(Source records)
○ ○ ○ ○ ○

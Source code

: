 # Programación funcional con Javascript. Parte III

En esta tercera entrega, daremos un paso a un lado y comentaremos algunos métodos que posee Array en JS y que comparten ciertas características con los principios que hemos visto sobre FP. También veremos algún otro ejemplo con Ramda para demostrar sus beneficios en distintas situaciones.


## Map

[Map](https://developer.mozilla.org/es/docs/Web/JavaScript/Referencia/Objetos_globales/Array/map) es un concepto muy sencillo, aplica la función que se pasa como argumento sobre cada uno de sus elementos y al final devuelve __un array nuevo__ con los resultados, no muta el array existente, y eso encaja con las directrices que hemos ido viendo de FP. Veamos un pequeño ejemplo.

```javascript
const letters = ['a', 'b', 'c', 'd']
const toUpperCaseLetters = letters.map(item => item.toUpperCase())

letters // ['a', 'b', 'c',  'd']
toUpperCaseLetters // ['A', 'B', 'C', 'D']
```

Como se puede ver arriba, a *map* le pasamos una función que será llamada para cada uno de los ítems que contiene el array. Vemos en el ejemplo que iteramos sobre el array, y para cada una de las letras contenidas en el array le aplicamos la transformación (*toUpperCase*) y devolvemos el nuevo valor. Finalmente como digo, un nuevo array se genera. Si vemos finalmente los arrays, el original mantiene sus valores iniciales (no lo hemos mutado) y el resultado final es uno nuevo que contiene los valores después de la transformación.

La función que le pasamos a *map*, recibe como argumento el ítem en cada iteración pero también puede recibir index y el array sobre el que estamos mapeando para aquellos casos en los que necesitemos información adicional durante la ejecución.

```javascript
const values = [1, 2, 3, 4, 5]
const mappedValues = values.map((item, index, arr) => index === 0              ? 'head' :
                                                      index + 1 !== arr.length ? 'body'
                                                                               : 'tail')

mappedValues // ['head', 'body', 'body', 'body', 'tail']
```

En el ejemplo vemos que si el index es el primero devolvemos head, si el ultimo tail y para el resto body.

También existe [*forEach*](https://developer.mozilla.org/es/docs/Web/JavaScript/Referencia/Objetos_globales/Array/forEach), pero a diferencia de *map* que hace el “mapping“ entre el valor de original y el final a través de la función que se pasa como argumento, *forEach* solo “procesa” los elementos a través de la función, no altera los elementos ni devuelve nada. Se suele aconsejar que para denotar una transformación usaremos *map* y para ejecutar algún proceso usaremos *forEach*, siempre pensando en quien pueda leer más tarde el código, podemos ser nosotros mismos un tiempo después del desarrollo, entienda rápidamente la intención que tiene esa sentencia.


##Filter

○ ○ ○ ○ ○

» **Task item**: An exact copy of all the records above is needed.

» **Response to the exercise**:
Source code

: # Programación funcional con Javascript. Parte III

En esta tercera entrega, daremos un paso a un lado y comentaremos algunos métodos que posee Array en JS y que comparten ciertas características con los principios que hemos visto sobre FP. También veremos algún otro ejemplo con Ramda para demostrar sus beneficios en distintas situaciones.


## Map

[Map](https://developer.mozilla.org/es/docs/Web/JavaScript/Referencia/Objetos_globales/Array/map) es un concepto muy sencillo, aplica la función que se pasa como argumento sobre cada uno de sus elementos y al final devuelve __un array nuevo__ con los resultados, no muta el array existente, y eso encaja con las directrices que hemos ido viendo de FP. Veamos un pequeño ejemplo.

```javascript
const letters = ['a', 'b', 'c', 'd']
const toUpperCaseLetters = letters.map(item => item.toUpperCase())

letters // ['a', 'b', 'c',  'd']
toUpperCaseLetters // ['A', 'B', 'C', 'D']
```

Como se puede ver arriba, a *map* le pasamos una función que será llamada para cada uno de los ítems que contiene el array. Vemos en el ejemplo que iteramos sobre el array, y para cada una de las letras contenidas en el array le aplicamos la transformación (*toUpperCase*) y devolvemos el nuevo valor. Finalmente como digo, un nuevo array se genera. Si vemos finalmente los arrays, el original mantiene sus valores iniciales (no lo hemos mutado) y el resultado final es uno nuevo que contiene los valores después de la transformación.

La función que le pasamos a *map*, recibe como argumento el ítem en cada iteración pero también puede recibir index y el array sobre el que estamos mapeando para aquellos casos en los que necesitemos información adicional durante la ejecución.

```javascript
const values = [1, 2, 3, 4, 5]
const mappedValues = values.map((item, index, arr) => index === 0              ? 'head' :
                                                      index + 1 !== arr.length ? 'body'
                                                                               : 'tail')

mappedValues // ['head', 'body', 'body', 'body', 'tail']
```

En el ejemplo vemos que si el index es el primero devolvemos head, si el ultimo tail y para el resto body.

También existe [*forEach*](https://developer.mozilla.org/es/docs/Web/JavaScript/Referencia/Objetos_globales/Array/forEach), pero a diferencia de *map* que hace el “mapping“ entre el valor de original y el final a través de la función que se pasa como argumento, *forEach* solo “procesa” los elementos a través de la función, no altera los elementos ni devuelve nada. Se suele aconsejar que para denotar una transformación usaremos *map* y para ejecutar algún proceso usaremos *forEach*, siempre pensando en quien pueda leer más tarde el código, podemos ser nosotros mismos un tiempo después del desarrollo, entienda rápidamente la intención que tiene esa sentencia.


##Filter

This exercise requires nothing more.